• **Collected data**
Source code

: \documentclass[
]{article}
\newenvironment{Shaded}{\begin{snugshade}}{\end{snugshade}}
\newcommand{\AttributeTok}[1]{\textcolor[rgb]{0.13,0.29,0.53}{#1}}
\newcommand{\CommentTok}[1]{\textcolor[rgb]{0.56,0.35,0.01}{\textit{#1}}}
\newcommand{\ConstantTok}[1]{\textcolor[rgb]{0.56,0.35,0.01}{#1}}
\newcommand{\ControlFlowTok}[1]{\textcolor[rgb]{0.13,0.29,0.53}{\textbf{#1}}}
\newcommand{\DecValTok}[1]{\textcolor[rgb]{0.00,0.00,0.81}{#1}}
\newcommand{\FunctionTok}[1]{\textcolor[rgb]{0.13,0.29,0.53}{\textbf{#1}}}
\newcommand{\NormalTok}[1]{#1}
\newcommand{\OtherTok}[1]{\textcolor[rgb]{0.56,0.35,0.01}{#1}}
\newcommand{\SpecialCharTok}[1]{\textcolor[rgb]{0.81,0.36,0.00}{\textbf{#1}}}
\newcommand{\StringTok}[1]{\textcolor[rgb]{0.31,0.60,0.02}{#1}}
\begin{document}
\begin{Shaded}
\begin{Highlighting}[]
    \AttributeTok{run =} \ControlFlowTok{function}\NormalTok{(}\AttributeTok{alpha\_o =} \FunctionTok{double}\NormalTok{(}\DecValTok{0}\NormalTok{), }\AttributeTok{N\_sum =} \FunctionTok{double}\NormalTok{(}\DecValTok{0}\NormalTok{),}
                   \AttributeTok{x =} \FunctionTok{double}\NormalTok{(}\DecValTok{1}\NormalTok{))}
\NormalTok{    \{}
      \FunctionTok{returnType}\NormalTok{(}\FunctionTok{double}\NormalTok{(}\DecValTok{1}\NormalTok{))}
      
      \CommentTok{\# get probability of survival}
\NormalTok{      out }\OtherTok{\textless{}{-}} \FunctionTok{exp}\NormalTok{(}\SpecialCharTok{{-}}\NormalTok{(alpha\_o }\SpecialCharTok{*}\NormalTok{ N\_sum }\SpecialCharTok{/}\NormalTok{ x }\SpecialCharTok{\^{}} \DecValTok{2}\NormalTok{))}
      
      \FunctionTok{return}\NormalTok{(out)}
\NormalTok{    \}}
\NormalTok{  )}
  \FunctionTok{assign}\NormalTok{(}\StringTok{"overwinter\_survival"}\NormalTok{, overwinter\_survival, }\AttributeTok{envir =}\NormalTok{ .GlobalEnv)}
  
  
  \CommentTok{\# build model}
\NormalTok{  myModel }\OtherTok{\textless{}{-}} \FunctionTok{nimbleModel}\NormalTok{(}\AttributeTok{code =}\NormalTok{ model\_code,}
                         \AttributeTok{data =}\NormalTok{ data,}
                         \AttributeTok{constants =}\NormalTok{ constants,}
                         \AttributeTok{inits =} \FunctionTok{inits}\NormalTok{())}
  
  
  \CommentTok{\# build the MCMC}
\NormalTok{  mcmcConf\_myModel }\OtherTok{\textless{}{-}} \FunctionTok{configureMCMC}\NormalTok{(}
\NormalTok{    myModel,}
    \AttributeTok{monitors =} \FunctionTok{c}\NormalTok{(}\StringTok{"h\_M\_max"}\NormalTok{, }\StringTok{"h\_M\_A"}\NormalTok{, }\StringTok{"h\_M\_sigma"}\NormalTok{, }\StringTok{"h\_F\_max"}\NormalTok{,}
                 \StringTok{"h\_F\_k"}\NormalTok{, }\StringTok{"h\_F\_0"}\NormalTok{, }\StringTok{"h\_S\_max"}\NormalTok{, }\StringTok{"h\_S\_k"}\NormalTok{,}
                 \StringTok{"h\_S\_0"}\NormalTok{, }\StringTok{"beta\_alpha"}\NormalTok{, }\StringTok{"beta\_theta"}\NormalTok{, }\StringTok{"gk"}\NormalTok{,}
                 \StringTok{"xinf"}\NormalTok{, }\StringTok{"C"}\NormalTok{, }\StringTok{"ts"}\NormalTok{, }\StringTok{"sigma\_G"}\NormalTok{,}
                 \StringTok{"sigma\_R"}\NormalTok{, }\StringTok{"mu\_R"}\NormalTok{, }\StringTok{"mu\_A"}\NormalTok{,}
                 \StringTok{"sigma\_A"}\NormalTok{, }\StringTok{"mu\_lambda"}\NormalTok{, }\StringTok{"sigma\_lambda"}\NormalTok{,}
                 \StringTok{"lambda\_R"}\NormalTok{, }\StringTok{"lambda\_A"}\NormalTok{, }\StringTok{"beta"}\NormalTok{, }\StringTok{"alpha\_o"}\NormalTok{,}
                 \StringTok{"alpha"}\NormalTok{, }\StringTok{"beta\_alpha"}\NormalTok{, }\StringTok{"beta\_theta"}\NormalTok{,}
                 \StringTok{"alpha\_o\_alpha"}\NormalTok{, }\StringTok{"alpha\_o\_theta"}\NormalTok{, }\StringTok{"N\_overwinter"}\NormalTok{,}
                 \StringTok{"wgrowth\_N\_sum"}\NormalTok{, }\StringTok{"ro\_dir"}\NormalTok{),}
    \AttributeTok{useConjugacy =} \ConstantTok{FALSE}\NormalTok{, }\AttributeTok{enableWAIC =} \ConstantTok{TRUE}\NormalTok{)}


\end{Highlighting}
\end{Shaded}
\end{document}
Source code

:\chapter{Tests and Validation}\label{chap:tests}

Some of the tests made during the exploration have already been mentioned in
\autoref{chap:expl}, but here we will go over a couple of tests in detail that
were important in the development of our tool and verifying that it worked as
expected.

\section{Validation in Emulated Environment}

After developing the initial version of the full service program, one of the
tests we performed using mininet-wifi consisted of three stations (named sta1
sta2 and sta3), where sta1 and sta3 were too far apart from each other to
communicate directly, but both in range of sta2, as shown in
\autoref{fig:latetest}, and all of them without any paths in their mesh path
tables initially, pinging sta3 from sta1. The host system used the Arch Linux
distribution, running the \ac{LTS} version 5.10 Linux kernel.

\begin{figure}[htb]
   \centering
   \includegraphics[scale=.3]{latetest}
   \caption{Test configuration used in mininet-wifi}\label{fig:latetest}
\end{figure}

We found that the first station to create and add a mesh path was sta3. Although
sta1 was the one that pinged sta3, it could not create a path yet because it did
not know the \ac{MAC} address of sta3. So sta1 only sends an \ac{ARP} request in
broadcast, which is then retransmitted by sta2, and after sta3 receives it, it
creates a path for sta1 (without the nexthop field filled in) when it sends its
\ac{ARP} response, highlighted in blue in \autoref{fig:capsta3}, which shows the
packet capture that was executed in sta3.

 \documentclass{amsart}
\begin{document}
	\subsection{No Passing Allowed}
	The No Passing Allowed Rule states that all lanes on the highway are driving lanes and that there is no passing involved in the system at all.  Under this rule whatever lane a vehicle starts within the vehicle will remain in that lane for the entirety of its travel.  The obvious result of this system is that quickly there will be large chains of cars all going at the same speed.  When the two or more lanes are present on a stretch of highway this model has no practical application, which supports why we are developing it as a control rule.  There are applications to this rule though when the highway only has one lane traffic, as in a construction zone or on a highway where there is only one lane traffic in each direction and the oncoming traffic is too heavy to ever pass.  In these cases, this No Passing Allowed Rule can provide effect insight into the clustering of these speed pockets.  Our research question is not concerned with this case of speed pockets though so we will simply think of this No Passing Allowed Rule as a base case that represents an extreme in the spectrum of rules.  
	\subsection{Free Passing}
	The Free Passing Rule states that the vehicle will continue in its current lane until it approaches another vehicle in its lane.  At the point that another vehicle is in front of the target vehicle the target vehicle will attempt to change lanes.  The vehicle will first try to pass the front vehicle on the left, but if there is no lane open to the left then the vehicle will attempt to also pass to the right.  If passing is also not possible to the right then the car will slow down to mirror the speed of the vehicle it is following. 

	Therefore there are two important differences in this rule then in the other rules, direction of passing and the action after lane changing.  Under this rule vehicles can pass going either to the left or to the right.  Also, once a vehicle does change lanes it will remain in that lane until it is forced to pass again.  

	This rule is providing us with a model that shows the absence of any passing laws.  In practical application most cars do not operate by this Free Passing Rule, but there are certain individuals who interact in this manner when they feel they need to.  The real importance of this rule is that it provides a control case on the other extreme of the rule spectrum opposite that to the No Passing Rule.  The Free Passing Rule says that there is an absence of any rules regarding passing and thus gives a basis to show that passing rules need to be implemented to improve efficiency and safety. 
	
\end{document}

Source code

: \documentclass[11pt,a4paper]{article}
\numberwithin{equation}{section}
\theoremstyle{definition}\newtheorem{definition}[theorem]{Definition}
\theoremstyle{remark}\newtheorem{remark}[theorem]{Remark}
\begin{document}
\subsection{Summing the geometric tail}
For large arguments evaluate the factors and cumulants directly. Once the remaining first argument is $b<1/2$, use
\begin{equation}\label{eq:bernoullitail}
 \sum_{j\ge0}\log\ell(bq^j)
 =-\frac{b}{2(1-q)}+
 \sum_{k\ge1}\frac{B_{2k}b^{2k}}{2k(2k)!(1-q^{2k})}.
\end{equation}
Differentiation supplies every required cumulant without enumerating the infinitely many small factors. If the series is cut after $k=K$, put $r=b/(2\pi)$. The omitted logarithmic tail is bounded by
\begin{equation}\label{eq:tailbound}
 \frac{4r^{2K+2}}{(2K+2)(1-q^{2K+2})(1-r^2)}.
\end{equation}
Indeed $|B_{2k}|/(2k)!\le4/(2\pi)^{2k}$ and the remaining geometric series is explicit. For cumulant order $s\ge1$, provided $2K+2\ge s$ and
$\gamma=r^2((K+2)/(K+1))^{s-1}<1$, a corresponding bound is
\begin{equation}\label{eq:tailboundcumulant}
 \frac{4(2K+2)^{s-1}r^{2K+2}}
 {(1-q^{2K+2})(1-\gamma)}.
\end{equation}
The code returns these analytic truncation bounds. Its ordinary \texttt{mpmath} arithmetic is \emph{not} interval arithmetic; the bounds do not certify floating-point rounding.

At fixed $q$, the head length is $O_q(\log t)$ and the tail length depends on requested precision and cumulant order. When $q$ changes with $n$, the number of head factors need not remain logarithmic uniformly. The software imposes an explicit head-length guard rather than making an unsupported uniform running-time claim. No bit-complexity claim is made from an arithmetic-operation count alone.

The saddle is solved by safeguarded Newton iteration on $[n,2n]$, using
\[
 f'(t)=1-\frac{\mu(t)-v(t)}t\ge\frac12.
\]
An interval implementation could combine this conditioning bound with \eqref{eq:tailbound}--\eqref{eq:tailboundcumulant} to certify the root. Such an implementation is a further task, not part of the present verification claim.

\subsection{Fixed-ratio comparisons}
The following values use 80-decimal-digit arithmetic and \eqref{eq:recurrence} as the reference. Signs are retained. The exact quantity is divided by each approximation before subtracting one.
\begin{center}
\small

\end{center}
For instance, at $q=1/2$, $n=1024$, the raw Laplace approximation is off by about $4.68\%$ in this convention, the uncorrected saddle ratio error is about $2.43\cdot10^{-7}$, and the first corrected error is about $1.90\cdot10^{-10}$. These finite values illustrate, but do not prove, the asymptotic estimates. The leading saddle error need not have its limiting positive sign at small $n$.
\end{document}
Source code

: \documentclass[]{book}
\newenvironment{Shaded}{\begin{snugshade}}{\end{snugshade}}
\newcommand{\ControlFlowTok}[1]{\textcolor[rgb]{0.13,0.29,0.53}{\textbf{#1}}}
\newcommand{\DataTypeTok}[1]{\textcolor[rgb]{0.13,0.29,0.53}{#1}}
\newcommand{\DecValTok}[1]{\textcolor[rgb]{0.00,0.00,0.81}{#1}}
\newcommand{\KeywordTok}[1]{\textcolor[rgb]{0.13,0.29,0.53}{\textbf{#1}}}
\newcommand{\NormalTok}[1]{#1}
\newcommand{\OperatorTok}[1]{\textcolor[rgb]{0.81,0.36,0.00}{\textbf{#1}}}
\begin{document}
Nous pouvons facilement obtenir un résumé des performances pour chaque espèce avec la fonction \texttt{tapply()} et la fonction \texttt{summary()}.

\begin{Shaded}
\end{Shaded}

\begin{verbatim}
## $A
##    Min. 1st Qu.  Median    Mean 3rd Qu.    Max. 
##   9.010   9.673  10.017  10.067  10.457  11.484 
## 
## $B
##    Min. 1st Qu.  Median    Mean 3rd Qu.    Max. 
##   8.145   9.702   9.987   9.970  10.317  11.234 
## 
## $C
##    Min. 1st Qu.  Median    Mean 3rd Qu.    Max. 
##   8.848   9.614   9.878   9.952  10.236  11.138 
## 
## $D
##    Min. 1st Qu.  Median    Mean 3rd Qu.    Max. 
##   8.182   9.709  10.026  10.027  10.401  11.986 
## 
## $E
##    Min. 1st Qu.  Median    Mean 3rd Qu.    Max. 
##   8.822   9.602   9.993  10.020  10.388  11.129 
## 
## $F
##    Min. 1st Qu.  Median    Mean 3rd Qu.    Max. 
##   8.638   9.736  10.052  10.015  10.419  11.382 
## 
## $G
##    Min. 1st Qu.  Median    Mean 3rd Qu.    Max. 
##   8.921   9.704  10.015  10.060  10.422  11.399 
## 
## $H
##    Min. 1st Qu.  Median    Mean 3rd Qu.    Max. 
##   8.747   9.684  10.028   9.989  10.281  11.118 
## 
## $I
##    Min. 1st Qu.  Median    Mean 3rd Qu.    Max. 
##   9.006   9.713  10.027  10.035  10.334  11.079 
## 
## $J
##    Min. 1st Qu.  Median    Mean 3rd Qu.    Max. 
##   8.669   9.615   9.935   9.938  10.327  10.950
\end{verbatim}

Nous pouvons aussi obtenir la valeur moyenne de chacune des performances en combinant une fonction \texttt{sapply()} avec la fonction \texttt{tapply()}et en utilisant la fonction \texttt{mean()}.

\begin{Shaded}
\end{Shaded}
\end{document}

• **Aim of the task**
All lines from the line containing "Nous pouvons aussi" through the last line of the data are to be repeated exactly; no other line belongs in the answer.

• **Written response**
Nous pouvons aussi obtenir la valeur moyenne de chacune des performances en combinant une fonction \texttt{sapply()} avec la fonction \texttt{tapply()}et en utilisant la fonction \texttt{mean()}.

\begin{Shaded}
\end{Shaded}
\end{document}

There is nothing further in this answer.